Dataset entries
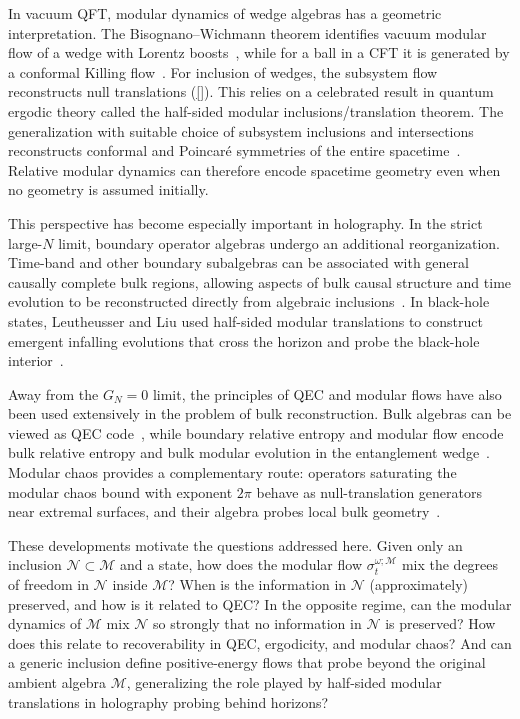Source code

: \documentclass[a4paper,11pt]{article}
\theoremstyle{definition}
\newcommand{\mN}{\mathcal{N}}
\newcommand{\mM}{\mathcal{M}}
\begin{document}
In vacuum QFT, modular dynamics of wedge algebras has a geometric interpretation.  The Bisognano--Wichmann theorem identifies vacuum modular flow of a wedge with Lorentz boosts~\cite{BisognanoWichmann1975}, while for a ball in a CFT it is generated by a conformal Killing flow~\cite{CasiniHuertaMyers2011}. For inclusion of wedges, the subsystem flow reconstructs null translations (\ref{}). This relies on a celebrated result in quantum ergodic theory called the 
half-sided modular inclusions/translation theorem. The generalization with suitable choice of subsystem inclusions and intersections reconstructs conformal and Poincar\'e symmetries of the entire spacetime~\cite{Wiesbrock1993,Borchers1992,Wiesbrock1993b,GuidoLongoWiesbrock1998,ArakiZsido2005}.  Relative modular dynamics can therefore encode spacetime geometry even when no geometry is assumed initially. 

This perspective has become especially important in holography. In the strict large-$N$ limit, boundary operator algebras undergo an additional reorganization.  Time-band and other boundary subalgebras can be associated with general causally complete bulk regions, allowing aspects of bulk causal structure and time evolution to be reconstructed directly from algebraic inclusions~\cite{LeutheusserLiuSubregion}.  In black-hole states, Leutheusser and Liu used half-sided modular translations to construct emergent infalling evolutions that cross the horizon and probe the black-hole interior~\cite{LeutheusserLiuCausal,LeutheusserLiu2023}.

Away from the $G_N=0$ limit, the principles of QEC and modular flows have also been used extensively in the problem of bulk reconstruction. Bulk algebras can be viewed as QEC code~\cite{AlmheiriDongHarlow2015}, while boundary relative entropy and modular flow encode bulk relative entropy and bulk modular evolution in the entanglement wedge~\cite{JafferisLewkowyczMaldacenaSuh2016}.  Modular chaos provides a complementary route: operators saturating the modular chaos bound with exponent $2\pi$ behave as null-translation generators near extremal surfaces, and their algebra probes local bulk geometry~\cite{deBoerLamprou2020,faulkner2019modular}. 

These developments motivate the questions addressed here.  Given only an inclusion $\mN\subset\mM$ and a state, how does the modular flow $\sigma_t^{\omega;\mM}$ mix the degrees of freedom in $\mN$ inside $\mM$? When is the information in $\mN$ (approximately) preserved, and how is it related to QEC? In the opposite regime, can the modular dynamics of $\mM$ mix $\mN$ so strongly that no information in $\mN$ is preserved? How does this relate to recoverability in QEC, ergodicity, and modular chaos?  And can a generic inclusion define positive-energy flows that probe beyond the original ambient algebra $\mM$, generalizing the role played by half-sided modular translations in holography probing behind horizons?
\end{document}
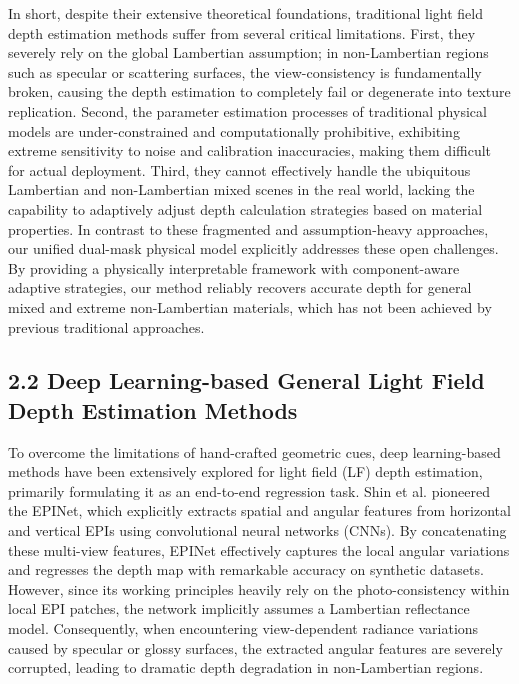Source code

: \documentclass[journal]{IEEEtran}
\begin{document}
In short, despite their extensive theoretical foundations, traditional light field depth estimation methods suffer from several critical limitations. First, they severely rely on the global Lambertian assumption; in non-Lambertian regions such as specular or scattering surfaces, the view-consistency is fundamentally broken, causing the depth estimation to completely fail or degenerate into texture replication. Second, the parameter estimation processes of traditional physical models are under-constrained and computationally prohibitive, exhibiting extreme sensitivity to noise and calibration inaccuracies, making them difficult for actual deployment. Third, they cannot effectively handle the ubiquitous Lambertian and non-Lambertian mixed scenes in the real world, lacking the capability to adaptively adjust depth calculation strategies based on material properties. In contrast to these fragmented and assumption-heavy approaches, our unified dual-mask physical model explicitly addresses these open challenges. By providing a physically interpretable framework with component-aware adaptive strategies, our method reliably recovers accurate depth for general mixed and extreme non-Lambertian materials, which has not been achieved by previous traditional approaches.

\subsection{2.2 Deep Learning-based General Light Field Depth Estimation Methods}

To overcome the limitations of hand-crafted geometric cues, deep learning-based methods have been extensively explored for light field (LF) depth estimation, primarily formulating it as an end-to-end regression task. Shin et al.  pioneered the EPINet, which explicitly extracts spatial and angular features from horizontal and vertical EPIs using convolutional neural networks (CNNs). By concatenating these multi-view features, EPINet effectively captures the local angular variations and regresses the depth map with remarkable accuracy on synthetic datasets. However, since its working principles heavily rely on the photo-consistency within local EPI patches, the network implicitly assumes a Lambertian reflectance model. Consequently, when encountering view-dependent radiance variations caused by specular or glossy surfaces, the extracted angular features are severely corrupted, leading to dramatic depth degradation in non-Lambertian regions.
\end{document}
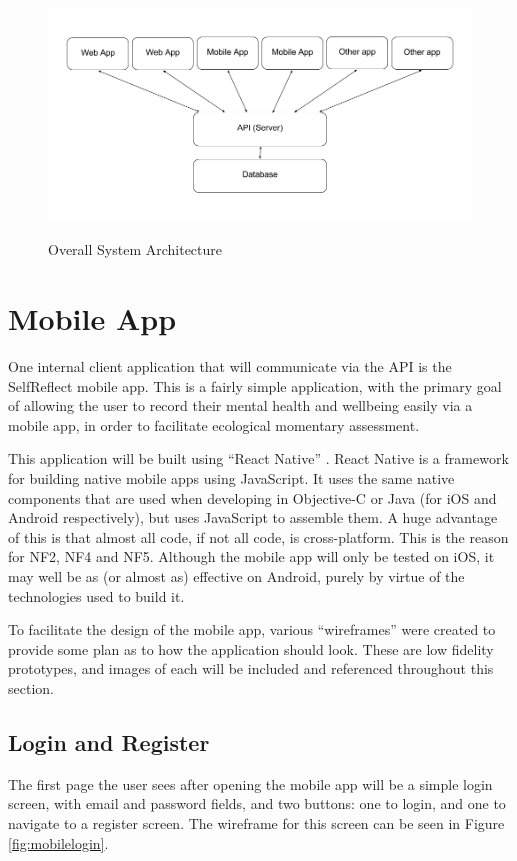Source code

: \documentclass[11pt,openright,a4paper]{report}
\begin{document}
\begin{figure}[ht]
\centering
\caption{Overall System Architecture}
\includegraphics[width=\textwidth]{i/OverallSystem.png}
\label{fig:OverallSystem}
\end{figure}

\newpage
\section{Mobile App}
One internal client application that will communicate via the API is the SelfReflect mobile app. This is a fairly simple application, with the primary goal of allowing the user to record their mental health and wellbeing easily via a mobile app, in order to facilitate ecological momentary assessment.

This application will be built using \enquote{React Native} \parencite{reactnative}. React Native is a framework for building native mobile apps using JavaScript. It uses the same native components that are used when developing in Objective-C or Java (for iOS and Android respectively), but uses JavaScript to assemble them. A huge advantage of this is that almost all code, if not all code, is cross-platform. This is the reason for NF2, NF4 and NF5. Although the mobile app will only be tested on iOS, it may well be as (or almost as) effective on Android, purely by virtue of the technologies used to build it.

To facilitate the design of the mobile app, various \enquote{wireframes} were created to provide some plan as to how the application should look. These are low fidelity prototypes, and images of each will be included and referenced throughout this section.

\subsection{Login and Register}
The first page the user sees after opening the mobile app will be a simple login screen, with email and password fields, and two buttons: one to login, and one to navigate to a register screen. The wireframe for this screen can be seen in Figure \ref{fig:mobilelogin}.
\end{document}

• _Prompt_
Return exactly the lines of the data, beginning with the first and ending with the line containing "half-sided modular inclusions/translation". Skip the pictures.

• _Response for this exercise_
Source code

: \documentclass[a4paper,11pt]{article}
\theoremstyle{definition}
\newcommand{\mN}{\mathcal{N}}
\newcommand{\mM}{\mathcal{M}}
\begin{document}
In vacuum QFT, modular dynamics of wedge algebras has a geometric interpretation.  The Bisognano--Wichmann theorem identifies vacuum modular flow of a wedge with Lorentz boosts~\cite{BisognanoWichmann1975}, while for a ball in a CFT it is generated by a conformal Killing flow~\cite{CasiniHuertaMyers2011}. For inclusion of wedges, the subsystem flow reconstructs null translations (\ref{}). This relies on a celebrated result in quantum ergodic theory called the 
half-sided modular inclusions/translation theorem. The generalization with suitable choice of subsystem inclusions and intersections reconstructs conformal and Poincar\'e symmetries of the entire spacetime~\cite{Wiesbrock1993,Borchers1992,Wiesbrock1993b,GuidoLongoWiesbrock1998,ArakiZsido2005}.  Relative modular dynamics can therefore encode spacetime geometry even when no geometry is assumed initially. 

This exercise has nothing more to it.